Training your puppy to come when you call

Here are a few simple steps to follow to train your pup in recall.

  1. Start with your dog on a lead a short distance away from you.
  2. Use a consistent phrase, such as “Come!” or “Here!” Make sure you only use that phrase when you want to recall your puppy.
  3. Don’t make your dog sit when they come back to you, or they might think you’re rewarding them for sitting, rather than for coming back.
  4. As soon as the puppy obeys your command, reward them with a treat and praise. Remember, keep it positive. Don’t tell your pup off for bad behaviour. Reward them when they get it right.
  5. Once your dog reliably comes when you call, try calling them to you off the lead. Be calm and consistent, and keep trying. It may take a while before your puppy understands what you want from them.
  6. Change the game or reward. Make training fun for your puppy by changing it up from time to time. You might swap the food treat for a ball or a favourite toy. You might also change the activity into a game of chase, so your puppy chases you and is rewarded for ‘catching’ you.

However you decide to train your puppy in recall technique, keep engaging with your dog and praising them when they come when you call. The idea is to make sure that they associate the recall phrase with fun and praise. This way, when you call them and it really matters, they’ll pay more attention to you than to the potential distraction.

Training your older dog

Dog running behind owner

It’s always going to be easiest to train a young dog, as this is when they’re learning all about the world and are most open to change.

However, if you’ve adopted an older dog or feel that your pooch just isn’t listening to you like they used to, you can still teach them to come when you call. Luckily, it is possible to teach an old dog new tricks.

You could use exactly the same method as we described for puppies. Or you could try some of the approaches described here. For all of these methods, you need to be in a safe, contained space such as your garden and to have some tasty treats on hand.
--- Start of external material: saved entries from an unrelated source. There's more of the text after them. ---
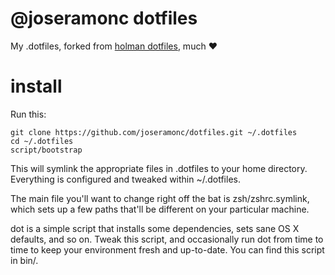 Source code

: # @joseramonc dotfiles

My .dotfiles, forked from [holman dotfiles](https://github.com/holman/dotfiles), much :heart:

# install

Run this:

    git clone https://github.com/joseramonc/dotfiles.git ~/.dotfiles
    cd ~/.dotfiles
    script/bootstrap
This will symlink the appropriate files in .dotfiles to your home directory. Everything is configured and tweaked within ~/.dotfiles.

The main file you'll want to change right off the bat is zsh/zshrc.symlink, which sets up a few paths that'll be different on your particular machine.

dot is a simple script that installs some dependencies, sets sane OS X defaults, and so on. Tweak this script, and occasionally run dot from time to time to keep your environment fresh and up-to-date. You can find this script in bin/.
  1. ‘Chase me’. Call your dog, reward them with a treat when they come to you, then run a few feet away, call them, and reward them again when they run to join you.
  2. ‘Call when they’re running’. This sounds counter-intuitive, but you might want to give it a try. When your dog is already running towards you, use the “Come!” command and reward them with a treat when they reach you.
  3. ‘We’re playing a game’. Play with your dog, for example by throwing a ball or their favourite toy in the air. While they’re involved in the game, run a short distance away and use your recall command. Reward them with a treat when they come over to you.

What are your recall training tips?

Do you have any brilliant recall training tips to share? Do join our friendly dog-loving community over on Facebook and Instagram and let us know what’s worked for you.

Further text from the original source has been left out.